While the approximate 100 demonstrations may have weakened the “sting” of a massive demonstration’s impact, there is a place for demonstrations in the United States.

First, these demonstrations – at times – encourage policymakers to move.

The Free South Africa Movement found success by marching on Washington. The protests in 1984 called for sanctions against the South Africa apartheid government, which was committing gross human rights violations. Paralleling what the group called for, U.S. Congress actually enacted legislative change.

“[The call for sanctions] was controversial at first because the policymakers didn’t expect it,” said Mary Berry, the former chair of the U.S. Civil Rights Commission. “But as it grew and as support for it increased, [policymakers] sort of accepted the idea that something had to be done, and something was.”

Pro-choice marches have also influenced change. Ever since the court’s 1973’s ruling of Roe vs. Wade, abortion has been a decisive political issue, and demonstrations have maintained an influence on Supreme Court Justices.

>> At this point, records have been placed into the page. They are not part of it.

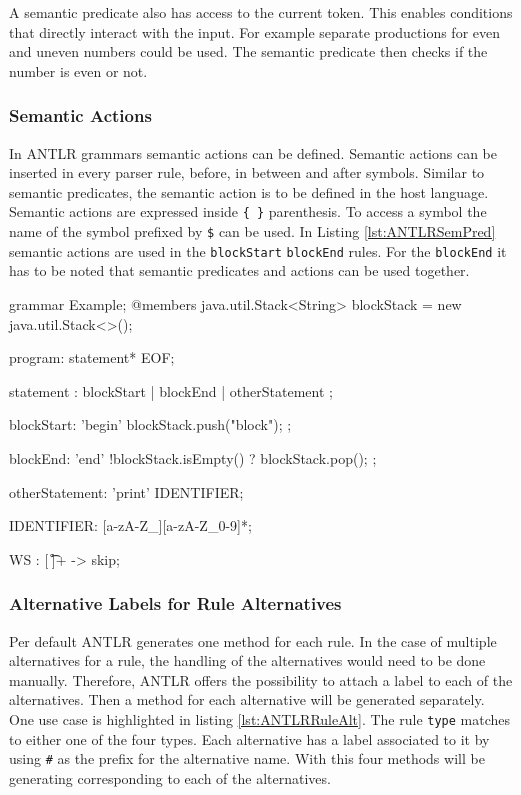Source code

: A semantic predicate also has access to the current token. This enables conditions that directly interact with the input. For example separate productions for even and uneven numbers could be used. The semantic predicate then checks if the number is even or not.  


\subsubsection{Semantic Actions}

In ANTLR grammars semantic actions can be defined. Semantic actions can be inserted in every parser rule, before, in between and after symbols. Similar to semantic predicates, the semantic action is to be defined in the host language. Semantic actions are expressed inside \verb|{ }| parenthesis. To access a symbol the name of the symbol prefixed by \verb|$| can be used. In Listing \ref{lst:ANTLRSemPred} semantic actions are used in the \texttt{blockStart} \texttt{blockEnd} rules. For the \texttt{blockEnd} it has to be noted that semantic predicates and actions can be used together. 


\begin{AntlrCode}[float,numbers=none,caption=Example grammar using a semantic predicate and a semantic action., label=lst:ANTLRSemPred]
grammar Example;
@members {
    java.util.Stack<String> blockStack = new java.util.Stack<>();
}

program: statement* EOF;

statement
    : blockStart
    | blockEnd
    | otherStatement
    ;

blockStart: 'begin' { blockStack.push("block"); };

blockEnd: 'end' { !blockStack.isEmpty() }? { blockStack.pop(); };

otherStatement: 'print' IDENTIFIER;

IDENTIFIER: [a-zA-Z_][a-zA-Z_0-9]*;

WS  : [ \t\r\n]+ -> skip;
\end{AntlrCode}


\subsubsection{Alternative Labels for Rule Alternatives}

Per default ANTLR generates one method for each rule. In the case of multiple alternatives for a rule, the handling of the alternatives would need to be done manually. Therefore, ANTLR offers the possibility to attach a label to each of the alternatives. Then a method for each alternative will be generated separately. One use case is highlighted in listing \ref{lst:ANTLRRuleAlt}. The rule \texttt{type} matches to either one of the four types. Each alternative has a label associated to it by using \verb|#| as the prefix for the alternative name. With this four methods will be generating corresponding to each of the alternatives.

“Supreme Court justices have said since that time that one reason why they didn’t overturn Roe vs. Wade – a couple of them have sort of intimated this – is because these huge marches that just kept coming,” said Berry.

Secondly, these demonstrations forge solidarity among members within social movements.

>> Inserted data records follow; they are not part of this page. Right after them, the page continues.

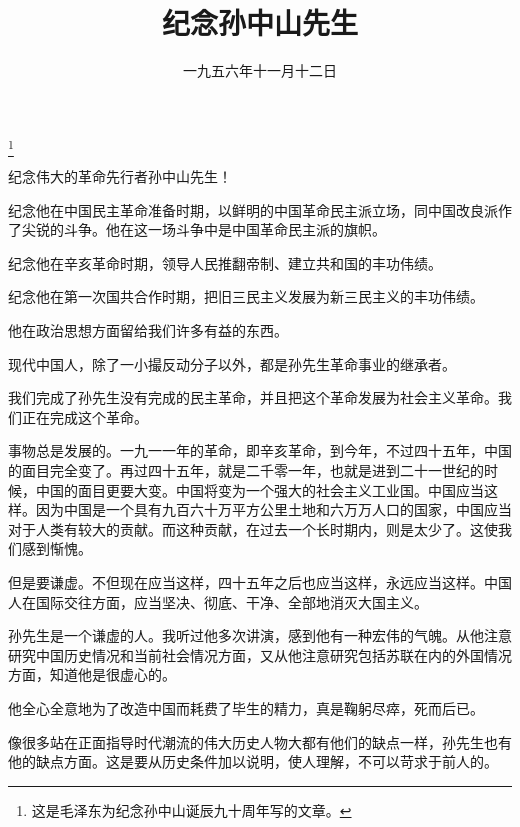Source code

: 
\title{纪念孙中山先生}
\date{一九五六年十一月十二日}
\thanks{这是毛泽东为纪念孙中山诞辰九十周年写的文章。}
\maketitle


纪念伟大的革命先行者孙中山先生！

纪念他在中国民主革命准备时期，以鲜明的中国革命民主派立场，同中国改良派作了尖锐的斗争。他在这一场斗争中是中国革命民主派的旗帜。

纪念他在辛亥革命时期，领导人民推翻帝制、建立共和国的丰功伟绩。

纪念他在第一次国共合作时期，把旧三民主义发展为新三民主义的丰功伟绩。

他在政治思想方面留给我们许多有益的东西。

现代中国人，除了一小撮反动分子以外，都是孙先生革命事业的继承者。

我们完成了孙先生没有完成的民主革命，并且把这个革命发展为社会主义革命。我们正在完成这个革命。

事物总是发展的。一九一一年的革命，即辛亥革命，到今年，不过四十五年，中国的面目完全变了。再过四十五年，就是二千零一年，也就是进到二十一世纪的时候，中国的面目更要大变。中国将变为一个强大的社会主义工业国。中国应当这样。因为中国是一个具有九百六十万平方公里土地和六万万人口的国家，中国应当对于人类有较大的贡献。而这种贡献，在过去一个长时期内，则是太少了。这使我们感到惭愧。

但是要谦虚。不但现在应当这样，四十五年之后也应当这样，永远应当这样。中国人在国际交往方面，应当坚决、彻底、干净、全部地消灭大国主义。

孙先生是一个谦虚的人。我听过他多次讲演，感到他有一种宏伟的气魄。从他注意研究中国历史情况和当前社会情况方面，又从他注意研究包括苏联在内的外国情况方面，知道他是很虚心的。

他全心全意地为了改造中国而耗费了毕生的精力，真是鞠躬尽瘁，死而后已。

像很多站在正面指导时代潮流的伟大历史人物大都有他们的缺点一样，孙先生也有他的缺点方面。这是要从历史条件加以说明，使人理解，不可以苛求于前人的。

Instilling political change within society is a long and hard journey. Even with thousands of people demonstrating, the fruits of advocacy take time to bear. Fostering a sense of urgency and unity within social movements is very important, and a solid demonstration can be the catalyst to band people together for the long haul.

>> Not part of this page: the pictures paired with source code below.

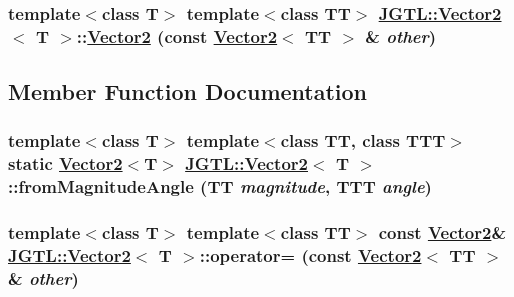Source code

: \hypertarget{class_j_g_t_l_1_1_vector2_1441055d7e5df37f25501a9dc7f9b08f}{
\subsubsection[Vector2]{\setlength{\rightskip}{0pt plus 5cm}template$<$class T$>$ template$<$class TT$>$ \hyperlink{class_j_g_t_l_1_1_vector2}{JGTL::Vector2}$<$ T $>$::\hyperlink{class_j_g_t_l_1_1_vector2}{Vector2} (const \hyperlink{class_j_g_t_l_1_1_vector2}{Vector2}$<$ TT $>$ \& {\em other})}}
\label{class_j_g_t_l_1_1_vector2_1441055d7e5df37f25501a9dc7f9b08f}




\subsection{Member Function Documentation}
\hypertarget{class_j_g_t_l_1_1_vector2_c829a3c2fcfee19ba7418dafcb15fe28}{
\subsubsection[fromMagnitudeAngle]{\setlength{\rightskip}{0pt plus 5cm}template$<$class T$>$ template$<$class TT, class TTT$>$ static \hyperlink{class_j_g_t_l_1_1_vector2}{Vector2}$<$T$>$ \hyperlink{class_j_g_t_l_1_1_vector2}{JGTL::Vector2}$<$ T $>$::from\-Magnitude\-Angle (TT {\em magnitude}, TTT {\em angle})}}
\label{class_j_g_t_l_1_1_vector2_c829a3c2fcfee19ba7418dafcb15fe28}


\hypertarget{class_j_g_t_l_1_1_vector2_0595c857bb73aa35acceee677fe72d2d}{
\subsubsection[operator=]{\setlength{\rightskip}{0pt plus 5cm}template$<$class T$>$ template$<$class TT$>$ const \hyperlink{class_j_g_t_l_1_1_vector2}{Vector2}\& \hyperlink{class_j_g_t_l_1_1_vector2}{JGTL::Vector2}$<$ T $>$::operator= (const \hyperlink{class_j_g_t_l_1_1_vector2}{Vector2}$<$ TT $>$ \& {\em other})}}
\label{class_j_g_t_l_1_1_vector2_0595c857bb73aa35acceee677fe72d2d}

NPR Senior Washington Editor Ron Elving said that a demonstration “makes the people who actually attend the march…more active, more committed, more part of a particular movement.”

The Million Man March in 1995 worked to reactivate a particular group. The Nation of Islam’s Minister Louis Farrakhan called for “a million sober, disciplined, committed, dedicated, inspired black man to meet in Washington on a day of atonement.”

“Whether [march] made a big difference to the politics of 1996 in terms of the presidential election, maybe not a great deal of evidence,” said Elving. “But most of the impact would have been felt in the unifying sense that it gave black men.”

While discussing marches, it would be hard pressed to not talk about the March for Jobs and Freedom – the famous 1963 gathering where Martin Luther King Jr.  gave his famous “I have a Dream” speech. Even though the march is credited with establishing the Civil Rights Act of 1964 and Voting Act of 1965, real change did not take place within the United States on that day, month or even that year.

“Dr. Martin Luther King’s ‘I have a Dream’ speech did not spark an ‘aha’ moment, causing the South to repudiate segregation in all its ugly forms,” said Colbert I. King, a Washington Post columnist. “Neither did the march ignite an ‘Arab Spring’ in America in which a majority of white Southerners launched revolutionary waves of strikes, demonstrations and rallies against the homegrown system of racial inequality festering in their minds.”

While the march may have fostered a sense of urgency around the civil rights movement, the success goes well beyond legislative wins.

“There was not some instant change, but it gave a reference point back for people that these people of different colors gathered together,” said Lucy Barber, author of “Marching on Washington.”

Creating a sense of solidarity, the march carried the movement forward and moved the movement past obstacles and to a point where society is today.

Dr. King, on the Washington Mall at the March for Jobs and Freedom on August 28, 1963.

What Jacob Coxey, Louis Farrakhan and MLK have shown is what bringing massive amounts of people together can do. These gatherings and speeches propelled a movements culture and brought people in through not only wanting to see change but demanding it.